Das Weiße Haus hat die Goldmedaille der US-Mannschaft bei den Olympischen Winterspielen 2026 gegen Kanada gefeiert, indem es ein Bild eines Adler, der eine Gans angriff, geteilt hat, wobei die Vögel die beiden Nationen symbolisieren. Die Spannungen zwischen den beiden Nachbarn wurden durch einen Handelsstreit und die wiederholten Bezüge US-Präsident Donald Trump zu Kanada als “51. Bundesstaat” erhöht.

Der Beitrag, der am Sonntag veröffentlicht wurde, bezog sich auf das 2–1–Sieg der USA im Goldmedaillenspiel nach Verlängerung. Es enthielt auch einen eingebetteten Tweet von damaligem Premierminister Justin Trudeau aus dem Vorjahr, der lautete: “Du kannst unseren Staat nicht nehmen — und du kannst unser Spiel nicht nehmen.”

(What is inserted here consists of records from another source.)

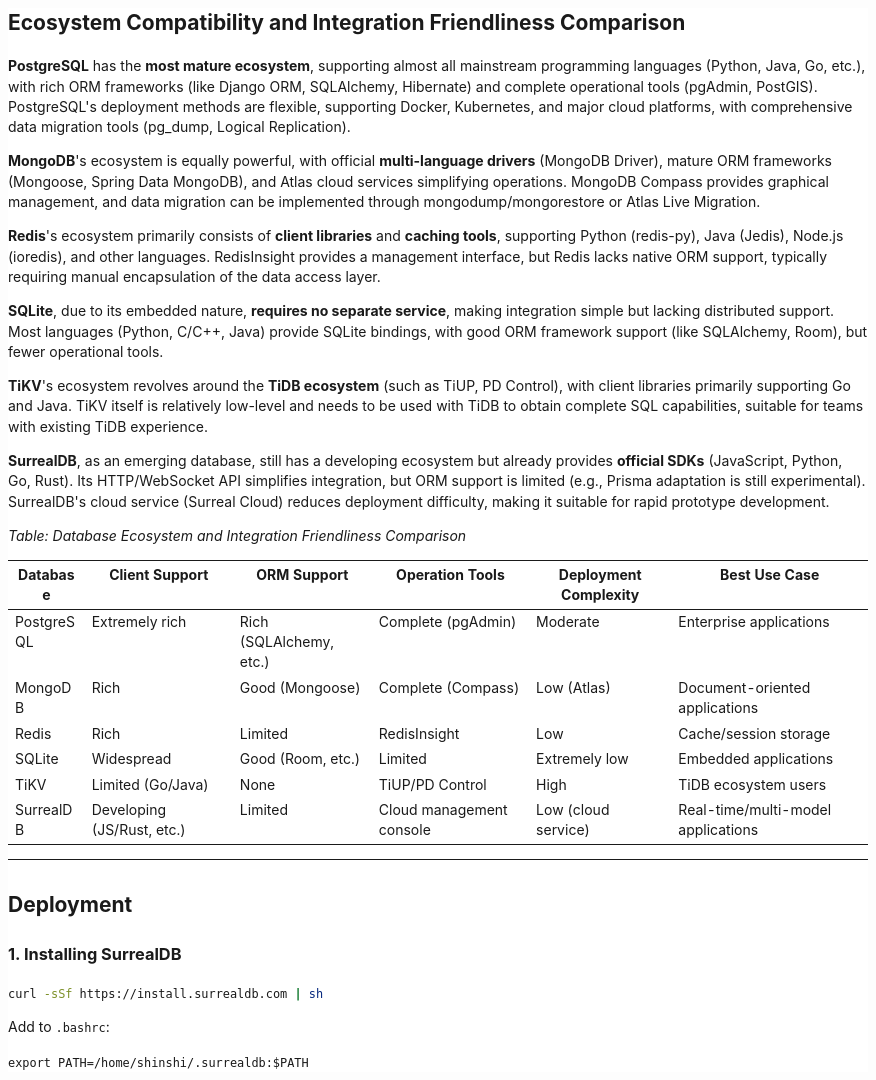 
## Ecosystem Compatibility and Integration Friendliness Comparison

**PostgreSQL** has the **most mature ecosystem**, supporting almost all mainstream programming languages (Python, Java, Go, etc.), with rich ORM frameworks (like Django ORM, SQLAlchemy, Hibernate) and complete operational tools (pgAdmin, PostGIS). PostgreSQL's deployment methods are flexible, supporting Docker, Kubernetes, and major cloud platforms, with comprehensive data migration tools (pg_dump, Logical Replication).

**MongoDB**'s ecosystem is equally powerful, with official **multi-language drivers** (MongoDB Driver), mature ORM frameworks (Mongoose, Spring Data MongoDB), and Atlas cloud services simplifying operations. MongoDB Compass provides graphical management, and data migration can be implemented through mongodump/mongorestore or Atlas Live Migration.

**Redis**'s ecosystem primarily consists of **client libraries** and **caching tools**, supporting Python (redis-py), Java (Jedis), Node.js (ioredis), and other languages. RedisInsight provides a management interface, but Redis lacks native ORM support, typically requiring manual encapsulation of the data access layer.

**SQLite**, due to its embedded nature, **requires no separate service**, making integration simple but lacking distributed support. Most languages (Python, C/C++, Java) provide SQLite bindings, with good ORM framework support (like SQLAlchemy, Room), but fewer operational tools.

**TiKV**'s ecosystem revolves around the **TiDB ecosystem** (such as TiUP, PD Control), with client libraries primarily supporting Go and Java. TiKV itself is relatively low-level and needs to be used with TiDB to obtain complete SQL capabilities, suitable for teams with existing TiDB experience.

**SurrealDB**, as an emerging database, still has a developing ecosystem but already provides **official SDKs** (JavaScript, Python, Go, Rust). Its HTTP/WebSocket API simplifies integration, but ORM support is limited (e.g., Prisma adaptation is still experimental). SurrealDB's cloud service (Surreal Cloud) reduces deployment difficulty, making it suitable for rapid prototype development.

*Table: Database Ecosystem and Integration Friendliness Comparison*

| **Database** | **Client Support**      | **ORM Support**        | **Operation Tools**  | **Deployment Complexity** | **Best Use Case** |
| ------------ | ----------------------- | ---------------------- | -------------------- | ------------------------- | ----------------- |
| PostgreSQL   | Extremely rich          | Rich (SQLAlchemy, etc.) | Complete (pgAdmin)  | Moderate                  | Enterprise applications |
| MongoDB      | Rich                    | Good (Mongoose)        | Complete (Compass)   | Low (Atlas)               | Document-oriented applications |
| Redis        | Rich                    | Limited                | RedisInsight         | Low                       | Cache/session storage |
| SQLite       | Widespread              | Good (Room, etc.)      | Limited              | Extremely low             | Embedded applications |
| TiKV         | Limited (Go/Java)       | None                   | TiUP/PD Control      | High                      | TiDB ecosystem users |
| SurrealDB    | Developing (JS/Rust, etc.) | Limited             | Cloud management console | Low (cloud service)    | Real-time/multi-model applications |

---

## Deployment 


### **1. Installing SurrealDB**
   ```bash
   curl -sSf https://install.surrealdb.com | sh
   ```
   Add to `.bashrc`:
   ```
   export PATH=/home/shinshi/.surrealdb:$PATH
   ```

Trudeau hatte diesen Ausspruch nach Kanada’s 3–2–Sieg nach Verlängerung gegen die USA bei der 4-Nationen-Meisterschaft der NHL ausgesprochen, einem Streitgeschehen, bei dem kanadische Fans das amerikanische Nationalhymne lautstark anstimmten.

Trump postete separat auf Truth Social seine eigene Version des Sieges: Ein eine Minute langes, künstlich erzeugtes Video, in dem ein in einem Anzug gekleideter, offensichtlich jüngerer Trump zwei Tore gegen Kanada erzielte — bevor er wegen eines Faustschlags auf einen kanadischen Spieler in die Strafbox geschickt wurde — alles im Soundtrack von Survivor’s “Eye of the Tiger”.

Die Spannungen zwischen den USA und Kanada haben sich in den letzten Monaten erheblich verschärft, da Trump Zölle gegen Ottawa eingeführt oder eingeführen gedroht hat, und er Kanada wiederholt als “51. Bundesstaat” bezeichnet. Eine Umfrage des Pew Research Center im vergangenen Sommer ergab, dass 64 % der Kanadier eine negative Meinung über ihren traditionellen Verbündeten hatten, wobei die überwiegende Mehrheit Trump als “arrogant” und “dangerous” beschrieb.

Die Beziehungen verschlechterten sich im Januar weiter, als die Financial Times berichtete, dass Trump-Funktionäre mehrfach mit dem Alberta Prosperity Project, einer separatistischen Gruppe, die versucht, die ölreichen westlichen Provinz von Kanada zu trennen, zusammengetroffen hatten.

Mark Carney, der damalige Premierminister, erwiderte, dass er erwarte, dass Washington “die kanadische Souveränität respektieren”. Das Weiße Haus versuchte später, die Treffen zu minimieren, indem es sagte, dass “keine Unterstützung oder Verpflichtungen vermittelt wurden”.